[ksk-change] Keeping two KSK keys long term
Tomofumi Okubo
tomofumi.okubo at gmail.com
Thu Oct 2 17:41:13 UTC 2014
Hello Al,
If someone is able to sabotage your key management operation, you will have bigger issues before performing any cryptographic operations. It's a huge damage to the reputation/trust. I believe this is why you have very good protection and monitoring around your KMF.

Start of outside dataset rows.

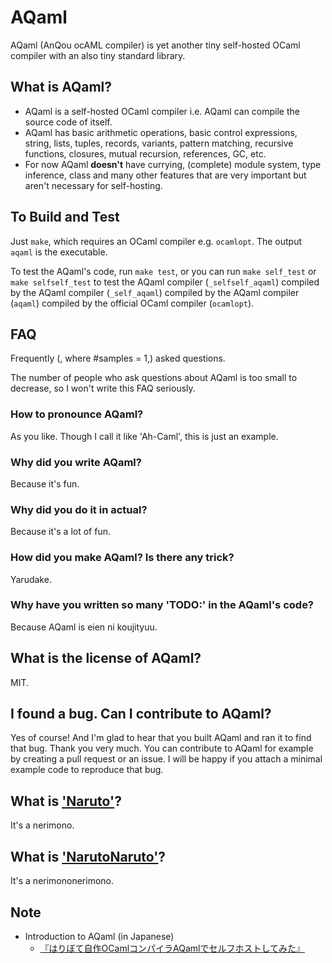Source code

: # AQaml

AQaml (AnQou ocAML compiler) is yet another tiny self-hosted OCaml compiler
with an also tiny standard library.

## What is AQaml?

- AQaml is a self-hosted OCaml compiler i.e. AQaml can compile the source code of itself.
- AQaml has basic arithmetic operations, basic control expressions,
string, lists, tuples, records, variants, pattern matching,
recursive functions, closures, mutual recursion, references, GC, etc.
- For now AQaml **doesn't** have currying, (complete) module system,
type inference, class and many other features that are very important
but aren't necessary for self-hosting.

## To Build and Test

Just `make`, which requires an OCaml compiler e.g. `ocamlopt`.
The output `aqaml` is the executable.

To test the AQaml's code, run `make test`,
or you can run `make self_test` or `make selfself_test`
to test the AQaml compiler (`_selfself_aqaml`)
compiled by the AQaml compiler (`_self_aqaml`)
compiled by the AQaml compiler (`aqaml`)
compiled by the official OCaml compiler (`ocamlopt`).

## FAQ

Frequently (, where #samples = 1,) asked questions.

The number of people who ask questions about AQaml is too small to decrease,
so I won't write this FAQ seriously.

### How to pronounce AQaml?

As you like. Though I call it like 'Ah-Caml', this is just an example.

### Why did you write AQaml?

Because it's fun.

### Why did you do it in actual?

Because it's a lot of fun.

### How did you make AQaml? Is there any trick?

Yarudake.

### Why have you written so many 'TODO:' in the AQaml's code?

Because AQaml is eien ni koujityuu.

## What is the license of AQaml?

MIT.

## I found a bug. Can I contribute to AQaml?

Yes of course! And I'm glad to hear that you built AQaml and ran it to find that bug.
Thank you very much. You can contribute to AQaml for example
by creating a pull request or an issue. I will be happy if
you attach a minimal example code to reproduce that bug.

## What is ['Naruto'](https://github.com/ushitora-anqou/aqaml/blob/911ae591e29d3ca10733b44fbabb442dd80b2dc0/main.ml#L199)?

It's a nerimono.

## What is ['NarutoNaruto'](https://github.com/ushitora-anqou/aqaml/blob/911ae591e29d3ca10733b44fbabb442dd80b2dc0/main.ml#L215)?

It's a nerimononerimono.

## Note

- Introduction to AQaml (in Japanese)
    - [『はりぼて自作OCamlコンパイラAQamlでセルフホストしてみた』](https://anqou.net/poc/2019/01/27/post-2700/)
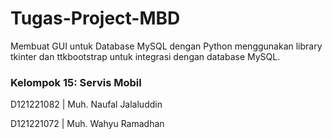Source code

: ﻿# Tugas-Project-MBD
Membuat GUI untuk Database MySQL dengan Python menggunakan library tkinter dan ttkbootstrap untuk integrasi dengan database MySQL.


### Kelompok 15: Servis Mobil

D121221082 | Muh. Naufal Jalaluddin

D121221072 | Muh. Wahyu Ramadhan
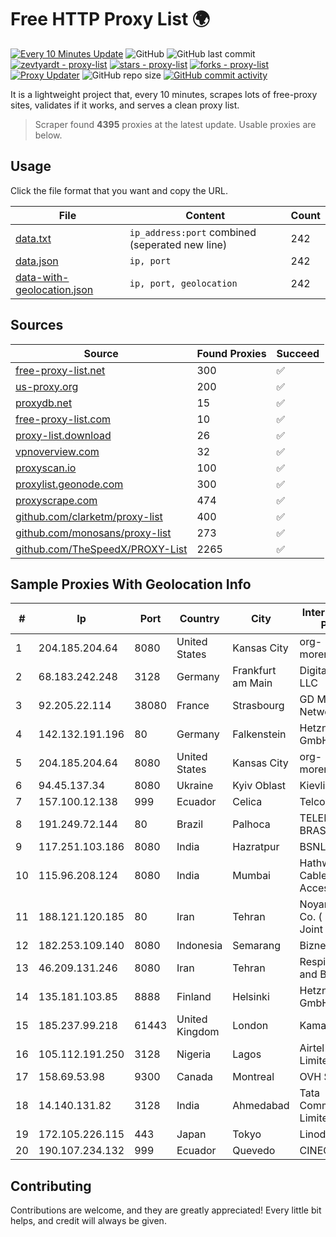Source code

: 
# Free HTTP Proxy List 🌍

[![Every 10 Minutes Update](https://github.com/mertguvencli/http-proxy-list/actions/workflows/main.yml/badge.svg?branch=main)](https://github.com/mertguvencli/http-proxy-list/actions/workflows/main.yml)
![GitHub](https://img.shields.io/github/license/mertguvencli/http-proxy-list)
![GitHub last commit](https://img.shields.io/github/last-commit/mertguvencli/http-proxy-list)
[![zevtyardt - proxy-list](https://img.shields.io/static/v1?label=zevtyardt&message=proxy-list&color=blue&logo=github)](https://github.com/zevtyardt/proxy-list "Go to GitHub repo")
[![stars - proxy-list](https://img.shields.io/github/stars/zevtyardt/proxy-list?style=social)](https://github.com/zevtyardt/proxy-list)
[![forks - proxy-list](https://img.shields.io/github/forks/zevtyardt/proxy-list?style=social)](https://github.com/zevtyardt/proxy-list)
[![Proxy Updater](https://github.com/zevtyardt/proxy-list/workflows/Proxy%20Updater/badge.svg)](https://github.com/zevtyardt/proxy-list/actions?query=workflow:"Proxy+Updater")
![GitHub repo size](https://img.shields.io/github/repo-size/zevtyardt/proxy-list)
[![GitHub commit activity](https://img.shields.io/github/commit-activity/m/zevtyardt/proxy-list?logo=commits)](https://github.com/zevtyardt/proxy-list/commits/main)

It is a lightweight project that, every 10 minutes, scrapes lots of free-proxy sites, validates if it works, and serves a clean proxy list.

> Scraper found **4395** proxies at the latest update. Usable proxies are below.

## Usage

Click the file format that you want and copy the URL.

|File|Content|Count|
|----|-------|-----|
|[data.txt](https://raw.githubusercontent.com/mertguvencli/http-proxy-list/main/proxy-list/data.txt)|`ip_address:port` combined (seperated new line)|242|
|[data.json](https://raw.githubusercontent.com/mertguvencli/http-proxy-list/main/proxy-list/data.json)|`ip, port`|242|
|[data-with-geolocation.json](https://raw.githubusercontent.com/mertguvencli/http-proxy-list/main/proxy-list/data-with-geolocation.json)|`ip, port, geolocation`|242|

## Sources

|Source|Found Proxies|Succeed|
|------|-------------|-------|
|[free-proxy-list.net](https://free-proxy-list.net)|300|✅|
|[us-proxy.org](https://www.us-proxy.org)|200|✅|
|[proxydb.net](http://proxydb.net)|15|✅|
|[free-proxy-list.com](https://free-proxy-list.com/?page=&port=&type%5B%5D=http&type%5B%5D=https&up_time=0&search=Search)|10|✅|
|[proxy-list.download](https://www.proxy-list.download/HTTP)|26|✅|
|[vpnoverview.com](https://vpnoverview.com/privacy/anonymous-browsing/free-proxy-servers)|32|✅|
|[proxyscan.io](https://www.proxyscan.io)|100|✅|
|[proxylist.geonode.com](https://proxylist.geonode.com/api/proxy-list?limit=300&page=1&sort_by=lastChecked&sort_type=desc&protocols=http,https)|300|✅|
|[proxyscrape.com](https://api.proxyscrape.com/v2/?request=displayproxies&protocol=http&timeout=10000&country=all&ssl=all&anonymity=all)|474|✅|
|[github.com/clarketm/proxy-list](https://raw.githubusercontent.com/clarketm/proxy-list/master/proxy-list-raw.txt)|400|✅|
|[github.com/monosans/proxy-list](https://raw.githubusercontent.com/monosans/proxy-list/main/proxies/http.txt)|273|✅|
|[github.com/TheSpeedX/PROXY-List](https://raw.githubusercontent.com/TheSpeedX/PROXY-List/master/http.txt)|2265|✅|


## Sample Proxies With Geolocation Info

|#|Ip|Port|Country|City|Internet Service Provider|
|-|--|----|-------|----|-------------------------|
|1|204.185.204.64|8080|United States|Kansas City|org-morenet.more.net|
|2|68.183.242.248|3128|Germany|Frankfurt am Main|DigitalOcean, LLC|
|3|92.205.22.114|38080|France|Strasbourg|GD MASS Network|
|4|142.132.191.196|80|Germany|Falkenstein|Hetzner Online GmbH|
|5|204.185.204.64|8080|United States|Kansas City|org-morenet.more.net|
|6|94.45.137.34|8080|Ukraine|Kyiv Oblast|Kievline LLC|
|7|157.100.12.138|999|Ecuador|Celica|Telconet S.A|
|8|191.249.72.144|80|Brazil|Palhoca|TELEFÔNICA BRASIL S.A|
|9|117.251.103.186|8080|India|Hazratpur|BSNL Internet|
|10|115.96.208.124|8080|India|Mumbai|Hathway IP over Cable Internet Access|
|11|188.121.120.185|80|Iran|Tehran|Noyan Abr Arvan Co. ( Private Joint Stock)|
|12|182.253.109.140|8080|Indonesia|Semarang|Biznet Metronet|
|13|46.209.131.246|8080|Iran|Tehran|Respina Network and Beyound|
|14|135.181.103.85|8888|Finland|Helsinki|Hetzner Online GmbH|
|15|185.237.99.218|61443|United Kingdom|London|Kamatera Inc|
|16|105.112.191.250|3128|Nigeria|Lagos|Airtel Networks Limited|
|17|158.69.53.98|9300|Canada|Montreal|OVH SAS|
|18|14.140.131.82|3128|India|Ahmedabad|Tata Communications Limited|
|19|172.105.226.115|443|Japan|Tokyo|Linode, LLC|
|20|190.107.234.132|999|Ecuador|Quevedo|CINECABLE TV|



## Contributing

Contributions are welcome, and they are greatly appreciated! Every
little bit helps, and credit will always be given.


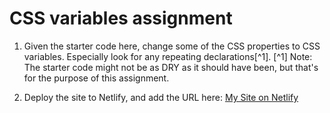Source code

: # CSS variables assignment

1. Given the starter code here, change some of the CSS properties to CSS variables. Especially look for any repeating declarations[^1].
[^1] Note: The starter code might not be as DRY as it should have been, but that's for the purpose of this assignment.

2. Deploy the site to Netlify, and add the URL here: [My Site on Netlify](URL)

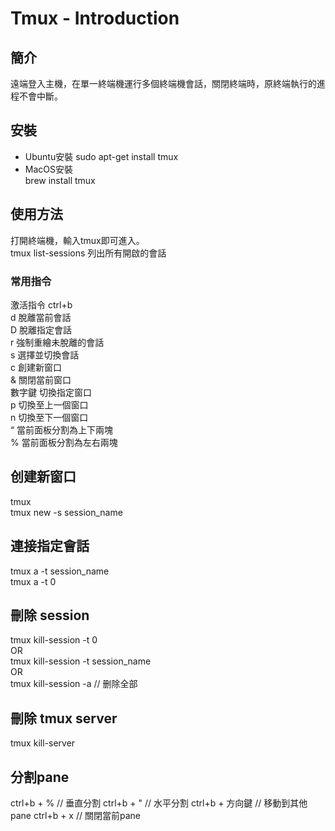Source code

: # Tmux - Introduction

## 簡介

遠端登入主機，在單一終端機運行多個終端機會話，關閉終端時，原終端執行的進程不會中斷。

## 安裝

- Ubuntu安裝
sudo apt-get install tmux
- MacOS安裝  
brew install tmux  

## 使用方法  

打開終端機，輸入tmux即可進入。  
tmux list-sessions 列出所有開啟的會話  

### 常用指令

激活指令 ctrl+b  
d 脫離當前會話  
D 脫離指定會話  
r 強制重繪未脫離的會話  
s 選擇並切換會話  
c 創建新窗口  
& 關閉當前窗口  
數字鍵 切換指定窗口  
p 切換至上一個窗口  
n 切換至下一個窗口  
“ 當前面板分割為上下兩塊  
% 當前面板分割為左右兩塊  

## 创建新窗口

tmux  
tmux new -s session_name  

## 連接指定會話

tmux a -t session_name  
tmux a -t 0  

## 刪除 session

tmux kill-session -t 0  
OR  
tmux kill-session -t session_name  
OR  
tmux kill-session -a // 删除全部  

## 刪除 tmux server

tmux kill-server

## 分割pane

ctrl+b + % // 垂直分割
ctrl+b + " // 水平分割
ctrl+b + 方向鍵 // 移動到其他pane
ctrl+b + x // 關閉當前pane
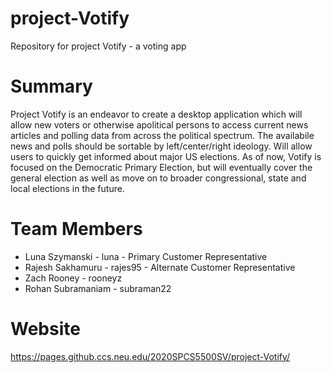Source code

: # project-Votify
Repository for project Votify - a voting app
# Summary
Project Votify is an endeavor to create a desktop application which will allow new voters or otherwise apolitical persons to access current news articles and polling data from across the political spectrum. The availabile news and polls should be sortable by left/center/right ideology. Will allow users to quickly get informed about major US elections. As of now, Votify is focused on the Democratic Primary Election, but will eventually cover the general election as well as move on to broader congressional, state and local elections in the future.
# Team Members
* Luna Szymanski - luna - Primary Customer Representative
* Rajesh Sakhamuru - rajes95 - Alternate Customer Representative
* Zach Rooney - rooneyz
* Rohan Subramaniam - subraman22
# Website
https://pages.github.ccs.neu.edu/2020SPCS5500SV/project-Votify/ 
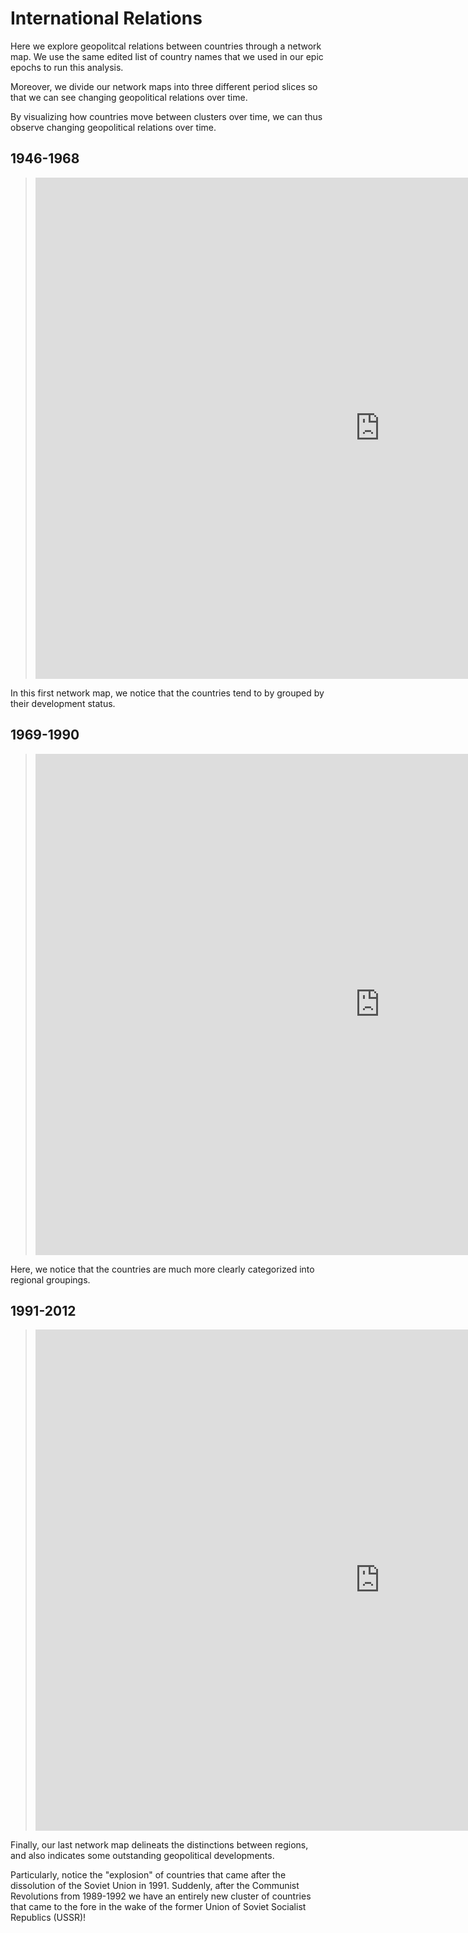 # International Relations
 
Here we explore geopolitcal relations between countries through a network map. We use the same edited list of country names that we used in our epic epochs to run this analysis. 

Moreover, we divide our network maps into three different period slices so that we can see changing geopolitical relations over time. 



By visualizing how countries move between clusters over time, we can thus observe changing geopolitical relations over time. 

## 1946-1968
> <iframe src="https://documents.cortext.net/lib/mapexplorer/explorerjs.html?file=https://assets.cortext.net/docs/d7d64cc38fff0d65a6ff8afbbc8c2894" frameborder="0" style="overflow:hidden;border:1px solid #DDDDDD;" width="1100" height="800" allowfullscreen></iframe>

In this first network map, we notice that the countries tend to by grouped by their development status. 



## 1969-1990

> <iframe src="https://documents.cortext.net/lib/mapexplorer/explorerjs.html?file=https://assets.cortext.net/docs/ec3b4e4e02a0035da7c63f574ca36878" frameborder="0" style="overflow:hidden;border:1px solid #DDDDDD;" width="1100" height="800" allowfullscreen></iframe>

Here, we notice that the countries are much more clearly categorized into regional groupings. 

## 1991-2012

> <iframe src="https://documents.cortext.net/lib/mapexplorer/explorerjs.html?file=https://assets.cortext.net/docs/6c19a2c040fb851fa31254a73f1b7c67" frameborder="0" style="overflow:hidden;border:1px solid #DDDDDD;" width="1100" height="800" allowfullscreen></iframe>

Finally, our last network map delineats the distinctions between regions, and also indicates some outstanding geopolitical developments. 

Particularly, notice the "explosion" of countries that came after the dissolution of the Soviet Union in 1991. Suddenly, after the Communist Revolutions from 1989-1992 we have an entirely new cluster of countries that came to the fore in the wake of the former Union of Soviet Socialist Republics (USSR)!



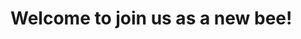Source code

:# Welcome to join us as a new bee!

<!-- TEMPLATE:

site - name - (occupation)

example:

https://marorsecurity.io - **Maror Security** - (Secure, performant systems)

-->

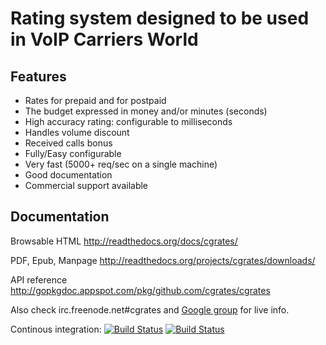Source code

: # Rating system designed to be used in VoIP Carriers World #

## Features ##
+ Rates for prepaid and for postpaid
+ The budget expressed in money and/or minutes (seconds)
+ High accuracy rating: configurable to milliseconds
+ Handles volume discount
+ Received calls bonus
+ Fully/Easy configurable 
+ Very fast (5000+ req/sec on a single machine)
+ Good documentation
+ Commercial support available

## Documentation ##
Browsable HTML http://readthedocs.org/docs/cgrates/

PDF, Epub, Manpage http://readthedocs.org/projects/cgrates/downloads/

API reference http://gopkgdoc.appspot.com/pkg/github.com/cgrates/cgrates

Also check irc.freenode.net#cgrates and [Google group](https://groups.google.com/forum/#!forum/cgrates) for live info.

Continous integration: [![Build Status](http://goci.me/project/image/github.com/cgrates/cgrates "Continous integration")](http://goci.me/project/github.com/cgrates/cgrates) [![Build Status](https://secure.travis-ci.org/cgrates/cgrates.png)](http://travis-ci.org/cgrates/cgrates)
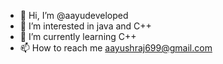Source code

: - 👋 Hi, I’m @aayudeveloped
- 👀 I’m interested in java and C++
- 🌱 I’m currently learning C++
- 📫 How to reach me aayushraj699@gmail.com

<!---
aayudeveloped/aayudeveloped is a ✨ special ✨ repository because its `README.md` (this file) appears on your GitHub profile.
You can click the Preview link to take a look at your changes.
--->
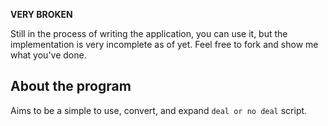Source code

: **VERY BROKEN**

Still in the process of writing the application, you can use it, but the implementation is very incomplete as of yet. Feel free to fork and show me what you've done.

About the program
------------------
Aims to be a simple to use, convert, and expand `deal or no deal` script.
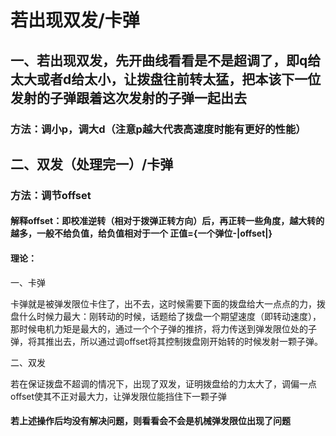 # 若出现双发/卡弹

## 一、若出现双发，先开曲线看看是不是超调了，即q给太大或者d给太小，让拨盘往前转太猛，把本该下一位发射的子弹跟着这次发射的子弹一起出去

### 方法：调小p，调大d（注意p越大代表高速度时能有更好的性能）

## 二、双发（处理完一）/卡弹

### 方法：调节offset

#### 解释offset：即校准逆转（相对于拨弹正转方向）后，再正转一些角度，越大转的越多，一般不给负值，给负值相对于一个 正值={一个弹位-|offset|}

#### 理论：

一、卡弹

卡弹就是被弹发限位卡住了，出不去，这时候需要下面的拨盘给大一点点的力，拨盘什么时候力最大：刚转动的时候，话题给了拨盘一个期望速度（即转动速度），那时候电机力矩是最大的，通过一个个子弹的推挤，将力传送到弹发限位处的子弹，将其推出去，所以通过调offset将其控制拨盘刚开始转的时候发射一颗子弹。

二、双发

若在保证拨盘不超调的情况下，出现了双发，证明拨盘给的力太大了，调偏一点offset使其不正对最大力，让弹发限位能挡住下一颗子弹

#### 若上述操作后均没有解决问题，则看看会不会是机械弹发限位出现了问题
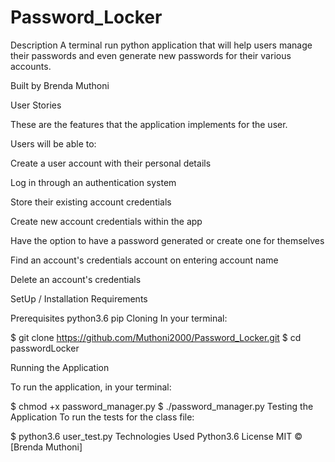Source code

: # Password_Locker

Description
A terminal run python application that will help users manage their passwords and even generate new passwords for their various accounts.

Built by Brenda Muthoni

User Stories

These are the features that the application implements for the user.

Users will be able to:

Create a user account with their personal details

Log in through an authentication system

Store their existing account credentials

Create new account credentials within the app

Have the option to have a password generated or create one for themselves

Find an account's credentials account on entering account name

Delete an account's credentials

SetUp / Installation Requirements

Prerequisites
python3.6
pip
Cloning
In your terminal:

  $ git clone  https://github.com/Muthoni2000/Password_Locker.git
  $ cd passwordLocker
  
Running the Application

To run the application, in your terminal:

  $ chmod +x password_manager.py
  $ ./password_manager.py
Testing the Application
To run the tests for the class file:

  $ python3.6 user_test.py
Technologies Used
Python3.6
License
MIT © [Brenda Muthoni]
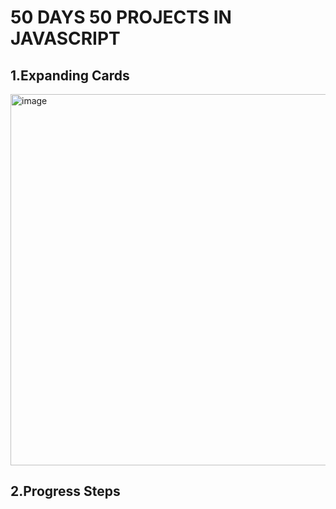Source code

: # 50 DAYS 50 PROJECTS IN JAVASCRIPT

<h2>1.Expanding Cards</h2>
<img width="594" alt="image" src="https://user-images.githubusercontent.com/106760807/224527822-0f4a7167-f171-4430-a033-e6d0346ef3f1.png">
<h2>2.Progress Steps</h2>
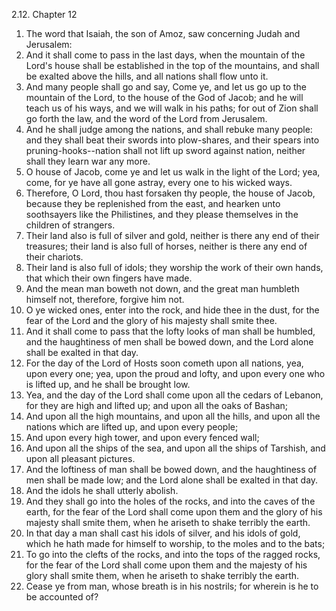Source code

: 2.12. Chapter 12
1. The word that Isaiah, the son of Amoz, saw concerning Judah and Jerusalem:
2. And it shall come to pass in the last days, when the mountain of the Lord's house shall be established in the top of the mountains, and shall be exalted above the hills, and all nations shall flow unto it.
3. And many people shall go and say, Come ye, and let us go up to the mountain of the Lord, to the house of the God of Jacob; and he will teach us of his ways, and we will walk in his paths; for out of Zion shall go forth the law, and the word of the Lord from Jerusalem.
4. And he shall judge among the nations, and shall rebuke many people: and they shall beat their swords into plow-shares, and their spears into pruning-hooks--nation shall not lift up sword against nation, neither shall they learn war any more.
5. O house of Jacob, come ye and let us walk in the light of the Lord; yea, come, for ye have all gone astray, every one to his wicked ways.
6. Therefore, O Lord, thou hast forsaken thy people, the house of Jacob, because they be replenished from the east, and hearken unto soothsayers like the Philistines, and they please themselves in the children of strangers.
7. Their land also is full of silver and gold, neither is there any end of their treasures; their land is also full of horses, neither is there any end of their chariots.
8. Their land is also full of idols; they worship the work of their own hands, that which their own fingers have made.
9. And the mean man boweth not down, and the great man humbleth himself not, therefore, forgive him not.
10. O ye wicked ones, enter into the rock, and hide thee in the dust, for the fear of the Lord and the glory of his majesty shall smite thee.
11. And it shall come to pass that the lofty looks of man shall be humbled, and the haughtiness of men shall be bowed down, and the Lord alone shall be exalted in that day.
12. For the day of the Lord of Hosts soon cometh upon all nations, yea, upon every one; yea, upon the proud and lofty, and upon every one who is lifted up, and he shall be brought low.
13. Yea, and the day of the Lord shall come upon all the cedars of Lebanon, for they are high and lifted up; and upon all the oaks of Bashan;
14. And upon all the high mountains, and upon all the hills, and upon all the nations which are lifted up, and upon every people;
15. And upon every high tower, and upon every fenced wall;
16. And upon all the ships of the sea, and upon all the ships of Tarshish, and upon all pleasant pictures.
17. And the loftiness of man shall be bowed down, and the haughtiness of men shall be made low; and the Lord alone shall be exalted in that day.
18. And the idols he shall utterly abolish.
19. And they shall go into the holes of the rocks, and into the caves of the earth, for the fear of the Lord shall come upon them and the glory of his majesty shall smite them, when he ariseth to shake terribly the earth.
20. In that day a man shall cast his idols of silver, and his idols of gold, which he hath made for himself to worship, to the moles and to the bats;
21. To go into the clefts of the rocks, and into the tops of the ragged rocks, for the fear of the Lord shall come upon them and the majesty of his glory shall smite them, when he ariseth to shake terribly the earth.
22. Cease ye from man, whose breath is in his nostrils; for wherein is he to be accounted of?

Also, I personally love HSMs but unfortunately, I cannot fully trust them when it comes to key management. If someone gets hold of the HSM we don't know if there is a flaw or backdoor that allows the adversary to extract the key. This is why we implement compensating controls to prevent it from happening.
I'm paranoid to a point that I need to know where the key material resides and when they are used. But this is more from an information security practitioner's standpoint rather than an engineer.
Cheers,
Tomofumi
> On Oct 2, 2014, at 10:13, "Bolivar, Al" <abolivar at verisign.com> wrote:
>
> Tomofumi,
>
> In the scenario you are talking about the adversary would gain access to
> both HSMs at one of the facilities right? Then you could still use the
> other two HSMs you have at the other facility, provided they didn¹t get
> access to the smart cards (credentials) as well. You could then import the
> KSK into new HSMs via the APP cards.
>
> Thanks,
>
> Al
>
>
>
>> On 10/1/14, 9:22 PM, "Tomofumi Okubo" <tomofumi.okubo at gmail.com> wrote:
>>
>> Hello Mike,
>>
>> On Wed, Oct 1, 2014 at 4:39 PM, Michael StJohns <msj at nthpermutation.com>
>> wrote:
>>> On 10/1/2014 7:26 PM, David Conrad wrote:
>>>
>>> Gaining access to an HSM, along with its ignition keys would be bad.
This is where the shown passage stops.